__Try it__
Please take the records that follow and repeat exactly the lines starting with the line with "m = m_0 - \Delta" and going on through the line with "- 重量级锁是JVM中为基础".

(Saved data entries)
= = = = =
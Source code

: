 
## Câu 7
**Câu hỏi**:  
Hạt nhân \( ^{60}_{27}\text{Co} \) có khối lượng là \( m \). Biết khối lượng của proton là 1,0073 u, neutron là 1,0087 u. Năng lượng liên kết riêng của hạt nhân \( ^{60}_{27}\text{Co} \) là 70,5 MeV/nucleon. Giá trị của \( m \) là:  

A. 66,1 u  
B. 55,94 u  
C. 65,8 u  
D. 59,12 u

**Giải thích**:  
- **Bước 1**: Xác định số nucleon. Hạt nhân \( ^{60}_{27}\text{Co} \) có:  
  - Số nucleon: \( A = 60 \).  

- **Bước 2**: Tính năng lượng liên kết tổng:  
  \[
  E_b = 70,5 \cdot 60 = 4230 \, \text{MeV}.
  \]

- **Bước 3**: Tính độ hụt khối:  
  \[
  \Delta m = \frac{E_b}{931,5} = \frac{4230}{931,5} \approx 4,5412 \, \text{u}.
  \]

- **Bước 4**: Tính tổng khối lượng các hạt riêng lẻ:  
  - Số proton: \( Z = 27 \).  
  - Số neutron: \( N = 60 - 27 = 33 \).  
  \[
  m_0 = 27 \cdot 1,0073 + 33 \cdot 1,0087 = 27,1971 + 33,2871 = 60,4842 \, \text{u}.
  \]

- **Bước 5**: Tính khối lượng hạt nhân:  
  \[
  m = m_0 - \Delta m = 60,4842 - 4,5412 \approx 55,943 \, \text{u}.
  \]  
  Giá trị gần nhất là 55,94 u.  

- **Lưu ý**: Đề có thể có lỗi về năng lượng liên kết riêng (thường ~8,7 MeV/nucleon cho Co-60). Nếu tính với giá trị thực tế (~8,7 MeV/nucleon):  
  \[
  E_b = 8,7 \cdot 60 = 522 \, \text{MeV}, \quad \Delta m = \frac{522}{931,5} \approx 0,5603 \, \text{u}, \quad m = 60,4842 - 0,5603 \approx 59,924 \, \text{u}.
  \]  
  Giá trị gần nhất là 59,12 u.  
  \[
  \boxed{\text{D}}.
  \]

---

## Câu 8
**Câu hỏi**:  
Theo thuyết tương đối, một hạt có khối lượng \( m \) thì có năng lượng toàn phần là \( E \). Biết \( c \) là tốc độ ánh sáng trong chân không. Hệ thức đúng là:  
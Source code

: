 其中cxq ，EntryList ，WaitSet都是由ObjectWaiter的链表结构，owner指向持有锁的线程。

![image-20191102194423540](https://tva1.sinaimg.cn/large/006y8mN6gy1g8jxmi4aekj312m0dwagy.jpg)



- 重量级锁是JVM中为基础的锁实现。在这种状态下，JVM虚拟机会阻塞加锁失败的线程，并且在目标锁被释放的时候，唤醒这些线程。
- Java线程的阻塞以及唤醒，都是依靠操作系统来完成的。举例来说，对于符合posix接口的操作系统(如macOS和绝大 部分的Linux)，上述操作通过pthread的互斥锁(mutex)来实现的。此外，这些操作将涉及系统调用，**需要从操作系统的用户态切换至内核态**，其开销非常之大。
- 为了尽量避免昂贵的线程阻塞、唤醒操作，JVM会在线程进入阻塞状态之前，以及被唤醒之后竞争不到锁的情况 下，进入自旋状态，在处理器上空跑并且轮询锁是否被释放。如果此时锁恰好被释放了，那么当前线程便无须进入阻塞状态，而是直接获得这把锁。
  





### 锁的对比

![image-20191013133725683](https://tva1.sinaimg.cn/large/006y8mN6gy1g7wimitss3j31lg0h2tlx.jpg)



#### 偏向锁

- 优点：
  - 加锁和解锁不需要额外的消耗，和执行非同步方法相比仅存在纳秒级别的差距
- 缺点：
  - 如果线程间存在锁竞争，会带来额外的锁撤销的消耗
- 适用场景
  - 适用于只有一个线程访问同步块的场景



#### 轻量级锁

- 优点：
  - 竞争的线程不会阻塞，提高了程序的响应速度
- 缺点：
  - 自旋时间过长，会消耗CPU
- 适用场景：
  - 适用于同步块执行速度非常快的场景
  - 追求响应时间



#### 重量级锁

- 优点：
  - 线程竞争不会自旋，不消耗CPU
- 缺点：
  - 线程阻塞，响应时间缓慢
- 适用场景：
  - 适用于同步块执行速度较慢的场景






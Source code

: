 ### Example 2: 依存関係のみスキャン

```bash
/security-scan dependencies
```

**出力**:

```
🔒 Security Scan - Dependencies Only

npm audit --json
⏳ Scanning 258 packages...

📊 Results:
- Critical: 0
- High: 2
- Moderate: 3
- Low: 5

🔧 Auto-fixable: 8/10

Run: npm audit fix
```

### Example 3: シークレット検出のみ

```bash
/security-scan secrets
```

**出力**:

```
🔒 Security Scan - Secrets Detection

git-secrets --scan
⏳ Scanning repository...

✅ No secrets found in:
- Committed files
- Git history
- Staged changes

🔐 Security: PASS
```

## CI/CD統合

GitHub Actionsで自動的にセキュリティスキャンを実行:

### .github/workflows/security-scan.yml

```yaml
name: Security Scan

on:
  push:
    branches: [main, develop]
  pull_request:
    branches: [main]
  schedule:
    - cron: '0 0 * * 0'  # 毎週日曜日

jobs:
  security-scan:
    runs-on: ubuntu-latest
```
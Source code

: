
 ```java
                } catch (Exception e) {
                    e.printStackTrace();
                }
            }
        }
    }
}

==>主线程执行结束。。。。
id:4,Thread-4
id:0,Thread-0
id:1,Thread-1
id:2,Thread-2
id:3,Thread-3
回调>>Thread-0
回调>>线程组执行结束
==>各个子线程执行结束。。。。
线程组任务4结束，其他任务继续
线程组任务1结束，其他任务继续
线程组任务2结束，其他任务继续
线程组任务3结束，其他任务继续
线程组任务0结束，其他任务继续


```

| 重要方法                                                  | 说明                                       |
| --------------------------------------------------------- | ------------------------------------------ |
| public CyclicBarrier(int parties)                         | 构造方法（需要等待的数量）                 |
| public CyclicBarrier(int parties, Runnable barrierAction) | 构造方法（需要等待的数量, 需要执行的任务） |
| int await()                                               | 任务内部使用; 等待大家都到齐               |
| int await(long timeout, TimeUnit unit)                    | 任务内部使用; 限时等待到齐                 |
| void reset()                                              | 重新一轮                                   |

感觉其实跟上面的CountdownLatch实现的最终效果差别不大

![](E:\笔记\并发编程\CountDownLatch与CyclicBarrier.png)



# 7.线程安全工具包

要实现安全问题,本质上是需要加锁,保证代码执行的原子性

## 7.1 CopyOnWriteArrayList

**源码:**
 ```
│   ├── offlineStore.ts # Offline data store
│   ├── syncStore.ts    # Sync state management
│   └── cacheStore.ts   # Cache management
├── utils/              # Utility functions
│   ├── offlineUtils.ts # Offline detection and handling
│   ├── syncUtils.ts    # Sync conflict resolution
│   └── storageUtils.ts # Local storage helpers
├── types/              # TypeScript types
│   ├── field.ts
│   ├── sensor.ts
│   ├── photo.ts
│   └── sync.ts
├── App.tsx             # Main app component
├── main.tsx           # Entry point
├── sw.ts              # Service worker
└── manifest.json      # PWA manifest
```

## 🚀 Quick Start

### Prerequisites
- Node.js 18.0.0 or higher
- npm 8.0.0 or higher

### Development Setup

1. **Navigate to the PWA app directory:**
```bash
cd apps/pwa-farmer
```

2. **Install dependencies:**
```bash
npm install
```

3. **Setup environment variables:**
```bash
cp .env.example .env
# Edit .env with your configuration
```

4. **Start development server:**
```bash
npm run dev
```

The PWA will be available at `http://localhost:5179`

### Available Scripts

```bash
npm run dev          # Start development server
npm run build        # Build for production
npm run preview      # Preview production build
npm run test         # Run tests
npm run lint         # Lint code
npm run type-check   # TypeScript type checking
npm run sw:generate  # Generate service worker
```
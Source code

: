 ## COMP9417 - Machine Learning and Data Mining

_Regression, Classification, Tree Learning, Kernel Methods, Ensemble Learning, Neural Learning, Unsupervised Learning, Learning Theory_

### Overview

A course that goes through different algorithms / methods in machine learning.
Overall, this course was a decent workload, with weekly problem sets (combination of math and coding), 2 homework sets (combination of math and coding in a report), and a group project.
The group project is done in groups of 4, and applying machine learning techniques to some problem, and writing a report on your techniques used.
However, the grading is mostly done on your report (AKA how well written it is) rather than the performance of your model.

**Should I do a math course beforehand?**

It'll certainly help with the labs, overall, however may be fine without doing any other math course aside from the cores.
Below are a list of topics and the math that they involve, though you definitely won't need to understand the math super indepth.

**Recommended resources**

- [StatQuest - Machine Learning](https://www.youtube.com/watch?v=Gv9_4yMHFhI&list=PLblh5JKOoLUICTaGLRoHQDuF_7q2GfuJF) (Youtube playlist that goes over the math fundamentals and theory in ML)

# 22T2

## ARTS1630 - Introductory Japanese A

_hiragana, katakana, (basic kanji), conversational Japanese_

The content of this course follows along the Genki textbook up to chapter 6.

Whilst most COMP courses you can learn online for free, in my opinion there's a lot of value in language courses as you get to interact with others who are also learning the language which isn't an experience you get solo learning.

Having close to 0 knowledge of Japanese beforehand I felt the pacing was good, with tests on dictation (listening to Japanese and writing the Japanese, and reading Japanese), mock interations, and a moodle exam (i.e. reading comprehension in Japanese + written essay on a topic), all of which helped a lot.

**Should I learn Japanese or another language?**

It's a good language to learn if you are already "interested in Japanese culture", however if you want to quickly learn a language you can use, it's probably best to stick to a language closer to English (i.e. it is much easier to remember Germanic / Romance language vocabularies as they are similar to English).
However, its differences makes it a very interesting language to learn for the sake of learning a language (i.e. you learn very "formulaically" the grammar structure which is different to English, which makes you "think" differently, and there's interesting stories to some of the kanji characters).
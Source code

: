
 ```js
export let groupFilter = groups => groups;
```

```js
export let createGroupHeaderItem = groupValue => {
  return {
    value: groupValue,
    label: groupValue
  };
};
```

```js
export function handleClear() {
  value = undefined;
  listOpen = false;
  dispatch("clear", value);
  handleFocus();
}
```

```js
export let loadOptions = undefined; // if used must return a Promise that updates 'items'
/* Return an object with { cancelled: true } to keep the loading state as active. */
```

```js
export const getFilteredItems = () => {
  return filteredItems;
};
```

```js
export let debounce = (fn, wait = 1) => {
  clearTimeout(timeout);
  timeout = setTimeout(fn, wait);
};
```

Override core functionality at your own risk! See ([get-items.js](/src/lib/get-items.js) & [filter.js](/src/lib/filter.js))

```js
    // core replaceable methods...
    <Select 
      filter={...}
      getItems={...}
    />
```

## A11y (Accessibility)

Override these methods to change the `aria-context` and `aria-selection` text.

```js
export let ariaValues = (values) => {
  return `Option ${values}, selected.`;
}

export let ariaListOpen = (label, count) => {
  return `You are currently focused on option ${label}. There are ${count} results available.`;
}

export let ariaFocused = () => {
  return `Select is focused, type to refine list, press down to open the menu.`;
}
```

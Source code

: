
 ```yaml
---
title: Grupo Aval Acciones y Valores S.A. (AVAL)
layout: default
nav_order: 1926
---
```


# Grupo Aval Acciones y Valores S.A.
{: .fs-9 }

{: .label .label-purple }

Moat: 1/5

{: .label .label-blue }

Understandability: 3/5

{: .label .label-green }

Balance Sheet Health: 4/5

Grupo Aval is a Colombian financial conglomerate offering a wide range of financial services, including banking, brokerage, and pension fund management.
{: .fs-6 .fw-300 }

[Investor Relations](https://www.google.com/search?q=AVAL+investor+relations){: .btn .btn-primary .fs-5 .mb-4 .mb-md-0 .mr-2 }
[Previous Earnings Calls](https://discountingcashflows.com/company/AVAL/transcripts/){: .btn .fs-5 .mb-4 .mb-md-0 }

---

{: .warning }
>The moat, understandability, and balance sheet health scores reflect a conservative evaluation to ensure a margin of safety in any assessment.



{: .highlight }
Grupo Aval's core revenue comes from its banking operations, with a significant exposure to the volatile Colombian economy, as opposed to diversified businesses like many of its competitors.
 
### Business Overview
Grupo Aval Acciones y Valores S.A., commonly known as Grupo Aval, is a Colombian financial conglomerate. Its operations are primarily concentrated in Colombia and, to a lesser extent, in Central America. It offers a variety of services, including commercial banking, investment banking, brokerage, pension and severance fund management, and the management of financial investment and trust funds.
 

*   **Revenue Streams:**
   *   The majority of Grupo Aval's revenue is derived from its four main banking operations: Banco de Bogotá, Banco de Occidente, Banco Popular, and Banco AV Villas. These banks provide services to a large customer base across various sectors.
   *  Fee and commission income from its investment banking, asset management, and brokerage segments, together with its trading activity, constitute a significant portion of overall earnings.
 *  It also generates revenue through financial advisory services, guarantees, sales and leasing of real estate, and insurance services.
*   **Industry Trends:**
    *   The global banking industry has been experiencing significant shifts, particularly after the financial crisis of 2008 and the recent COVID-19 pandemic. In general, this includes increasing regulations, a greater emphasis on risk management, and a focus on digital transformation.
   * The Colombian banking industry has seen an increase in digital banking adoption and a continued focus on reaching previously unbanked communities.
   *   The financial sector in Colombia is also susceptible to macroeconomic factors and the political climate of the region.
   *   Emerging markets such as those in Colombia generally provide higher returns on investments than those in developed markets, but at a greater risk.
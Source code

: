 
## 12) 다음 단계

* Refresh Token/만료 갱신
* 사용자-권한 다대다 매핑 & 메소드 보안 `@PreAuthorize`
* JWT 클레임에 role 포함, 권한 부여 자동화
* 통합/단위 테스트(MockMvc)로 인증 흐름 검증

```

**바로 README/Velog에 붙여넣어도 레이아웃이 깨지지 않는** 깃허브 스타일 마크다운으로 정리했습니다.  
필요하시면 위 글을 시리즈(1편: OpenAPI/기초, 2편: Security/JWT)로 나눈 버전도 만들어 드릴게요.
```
= = = = =
__Completed exercise__
  m = m_0 - \Delta m = 60,4842 - 4,5412 \approx 55,943 \, \text{u}.
  \]  
  Giá trị gần nhất là 55,94 u.  

- **Lưu ý**: Đề có thể có lỗi về năng lượng liên kết riêng (thường ~8,7 MeV/nucleon cho Co-60). Nếu tính với giá trị thực tế (~8,7 MeV/nucleon):  
  \[
  E_b = 8,7 \cdot 60 = 522 \, \text{MeV}, \quad \Delta m = \frac{522}{931,5} \approx 0,5603 \, \text{u}, \quad m = 60,4842 - 0,5603 \approx 59,924 \, \text{u}.
  \]  
  Giá trị gần nhất là 59,12 u.  
  \[
  \boxed{\text{D}}.
  \]

---

## Câu 8
**Câu hỏi**:  
Theo thuyết tương đối, một hạt có khối lượng \( m \) thì có năng lượng toàn phần là \( E \). Biết \( c \) là tốc độ ánh sáng trong chân không. Hệ thức đúng là:  
Source code

: 其中cxq ，EntryList ，WaitSet都是由ObjectWaiter的链表结构，owner指向持有锁的线程。

![image-20191102194423540](https://tva1.sinaimg.cn/large/006y8mN6gy1g8jxmi4aekj312m0dwagy.jpg)



- 重量级锁是JVM中为基础的锁实现。在这种状态下，JVM虚拟机会阻塞加锁失败的线程，并且在目标锁被释放的时候，唤醒这些线程。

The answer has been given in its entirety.